- **WHAT IS EXPECTED**: Go through the entries below and work out how many lines include "begin". Answer with the number only.

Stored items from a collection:
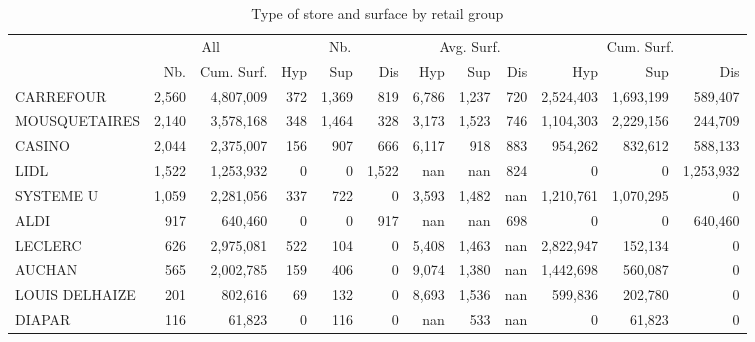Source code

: \documentclass[11pt]{article}
\begin{document}
\begin{table}[H]
\caption{Type of store and surface by retail group}
\footnotesize
\setlength{\tabcolsep}{2pt}

\begin{tabular}{l|rr|rrr|rrr|rrr}
\toprule
{} & \multicolumn{2}{c|}{All} &   \multicolumn{3}{c|}{Nb.}   &   \multicolumn{3}{c|}{Avg. Surf.}   &   \multicolumn{3}{c}{Cum. Surf.} \\ 
{} &        Nb. &  Cum. Surf. &        Hyp &        Sup &      Dis &        Hyp &        Sup &      Dis &        Hyp &        Sup &      Dis \\
\midrule
CARREFOUR      &      2,560 &   4,807,009 &        372 &      1,369 &        819 &      6,786 &      1,237 &        720 &  2,524,403 &  1,693,199 &    589,407 \\
MOUSQUETAIRES  &      2,140 &   3,578,168 &        348 &      1,464 &        328 &      3,173 &      1,523 &        746 &  1,104,303 &  2,229,156 &    244,709 \\
CASINO         &      2,044 &   2,375,007 &        156 &        907 &        666 &      6,117 &        918 &        883 &    954,262 &    832,612 &    588,133 \\
LIDL           &      1,522 &   1,253,932 &          0 &          0 &      1,522 &        nan &        nan &        824 &          0 &          0 &  1,253,932 \\
SYSTEME U      &      1,059 &   2,281,056 &        337 &        722 &          0 &      3,593 &      1,482 &        nan &  1,210,761 &  1,070,295 &          0 \\
ALDI           &        917 &     640,460 &          0 &          0 &        917 &        nan &        nan &        698 &          0 &          0 &    640,460 \\
LECLERC        &        626 &   2,975,081 &        522 &        104 &          0 &      5,408 &      1,463 &        nan &  2,822,947 &    152,134 &          0 \\
AUCHAN         &        565 &   2,002,785 &        159 &        406 &          0 &      9,074 &      1,380 &        nan &  1,442,698 &    560,087 &          0 \\
LOUIS DELHAIZE &        201 &     802,616 &         69 &        132 &          0 &      8,693 &      1,536 &        nan &    599,836 &    202,780 &          0 \\
DIAPAR         &        116 &      61,823 &          0 &        116 &          0 &        nan &        533 &        nan &          0 &     61,823 &          0 \\

\end{tabular}
\end{table}
\end{document}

- **RESPONSE TO THE TASK**: 3